Material for this exercise
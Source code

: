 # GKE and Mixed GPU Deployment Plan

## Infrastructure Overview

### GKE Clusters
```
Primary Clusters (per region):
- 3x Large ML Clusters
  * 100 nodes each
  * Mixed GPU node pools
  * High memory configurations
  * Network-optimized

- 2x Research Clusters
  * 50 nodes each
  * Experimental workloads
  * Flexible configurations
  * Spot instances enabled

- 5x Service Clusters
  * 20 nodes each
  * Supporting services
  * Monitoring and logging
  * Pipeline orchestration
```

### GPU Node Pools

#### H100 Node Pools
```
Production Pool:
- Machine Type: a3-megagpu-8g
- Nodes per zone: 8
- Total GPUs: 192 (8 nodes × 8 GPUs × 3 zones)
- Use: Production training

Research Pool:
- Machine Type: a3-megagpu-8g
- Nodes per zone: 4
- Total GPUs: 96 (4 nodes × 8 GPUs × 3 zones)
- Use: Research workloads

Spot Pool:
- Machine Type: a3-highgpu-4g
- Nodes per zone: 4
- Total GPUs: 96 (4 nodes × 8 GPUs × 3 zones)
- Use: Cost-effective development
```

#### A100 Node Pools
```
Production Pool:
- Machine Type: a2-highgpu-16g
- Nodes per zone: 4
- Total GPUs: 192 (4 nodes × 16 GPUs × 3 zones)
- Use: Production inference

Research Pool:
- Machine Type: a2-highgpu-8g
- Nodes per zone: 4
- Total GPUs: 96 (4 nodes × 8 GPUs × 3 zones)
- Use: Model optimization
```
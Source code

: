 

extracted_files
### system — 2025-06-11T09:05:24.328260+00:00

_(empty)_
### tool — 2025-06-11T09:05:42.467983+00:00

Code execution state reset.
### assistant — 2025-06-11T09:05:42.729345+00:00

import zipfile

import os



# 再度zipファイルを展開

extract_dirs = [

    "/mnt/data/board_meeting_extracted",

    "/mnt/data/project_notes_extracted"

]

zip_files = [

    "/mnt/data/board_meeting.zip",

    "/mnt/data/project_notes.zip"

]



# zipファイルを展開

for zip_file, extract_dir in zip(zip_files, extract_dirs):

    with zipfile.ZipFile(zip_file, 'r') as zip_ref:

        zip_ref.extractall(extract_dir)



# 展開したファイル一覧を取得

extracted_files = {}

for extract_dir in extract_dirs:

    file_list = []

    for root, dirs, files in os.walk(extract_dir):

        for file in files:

What is being asked
State the number of lines of the preceding material in which the word "each" is found, and nothing more.

Solution to this task
3